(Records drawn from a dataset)
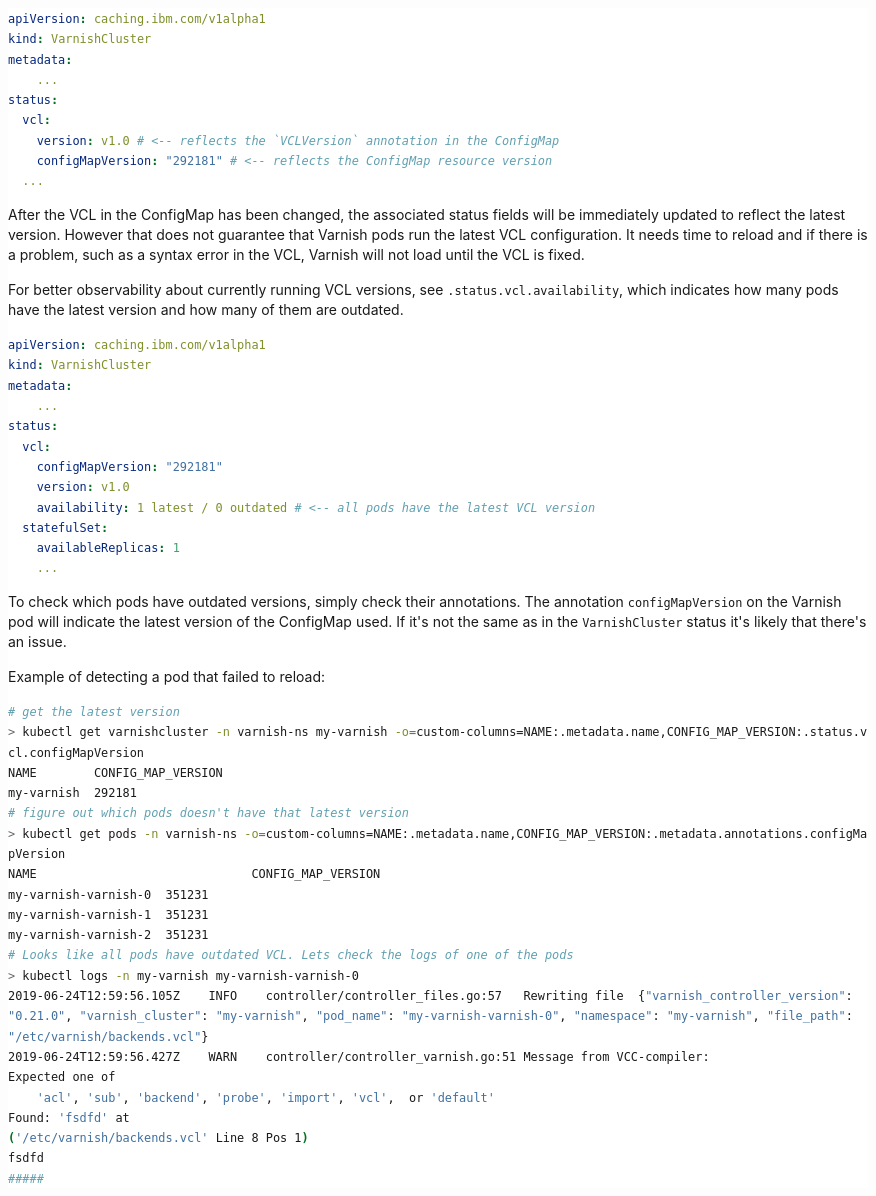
```yaml
apiVersion: caching.ibm.com/v1alpha1
kind: VarnishCluster
metadata:
    ...
status:
  vcl:
    version: v1.0 # <-- reflects the `VCLVersion` annotation in the ConfigMap
    configMapVersion: "292181" # <-- reflects the ConfigMap resource version
  ...
```

After the VCL in the ConfigMap has been changed, the associated status fields will be immediately updated to reflect the latest version. However that does not guarantee that Varnish pods run the latest VCL configuration. It needs time to reload and if there is a problem, such as a syntax error in the VCL, Varnish will not load until the VCL is fixed.
 
For better observability about currently running VCL versions, see `.status.vcl.availability`, which indicates how many pods have the latest version and how many of them are outdated. 

```yaml
apiVersion: caching.ibm.com/v1alpha1
kind: VarnishCluster
metadata:
    ...
status:
  vcl:
    configMapVersion: "292181"
    version: v1.0
    availability: 1 latest / 0 outdated # <-- all pods have the latest VCL version
  statefulSet:
    availableReplicas: 1
    ...
```

To check which pods have outdated versions, simply check their annotations. The annotation `configMapVersion` on the Varnish pod will indicate the latest version of the ConfigMap used. If it's not the same as in the `VarnishCluster` status it's likely that there's an issue.

Example of detecting a pod that failed to reload:

```bash
# get the latest version
> kubectl get varnishcluster -n varnish-ns my-varnish -o=custom-columns=NAME:.metadata.name,CONFIG_MAP_VERSION:.status.vcl.configMapVersion
NAME        CONFIG_MAP_VERSION
my-varnish  292181
# figure out which pods doesn't have that latest version
> kubectl get pods -n varnish-ns -o=custom-columns=NAME:.metadata.name,CONFIG_MAP_VERSION:.metadata.annotations.configMapVersion
NAME                              CONFIG_MAP_VERSION
my-varnish-varnish-0  351231
my-varnish-varnish-1  351231
my-varnish-varnish-2  351231
# Looks like all pods have outdated VCL. Lets check the logs of one of the pods
> kubectl logs -n my-varnish my-varnish-varnish-0 
2019-06-24T12:59:56.105Z	INFO	controller/controller_files.go:57	Rewriting file	{"varnish_controller_version": "0.21.0", "varnish_cluster": "my-varnish", "pod_name": "my-varnish-varnish-0", "namespace": "my-varnish", "file_path": "/etc/varnish/backends.vcl"}
2019-06-24T12:59:56.427Z	WARN	controller/controller_varnish.go:51	Message from VCC-compiler:
Expected one of
	'acl', 'sub', 'backend', 'probe', 'import', 'vcl',  or 'default'
Found: 'fsdfd' at
('/etc/varnish/backends.vcl' Line 8 Pos 1)
fsdfd
#####

```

> [Your instructions]
Which lines of the data contain the string "controller"? Copy each one.

> [Output]
2019-06-24T12:59:56.105Z	INFO	controller/controller_files.go:57	Rewriting file	{"varnish_controller_version": "0.21.0", "varnish_cluster": "my-varnish", "pod_name": "my-varnish-varnish-0", "namespace": "my-varnish", "file_path": "/etc/varnish/backends.vcl"}
2019-06-24T12:59:56.427Z	WARN	controller/controller_varnish.go:51	Message from VCC-compiler:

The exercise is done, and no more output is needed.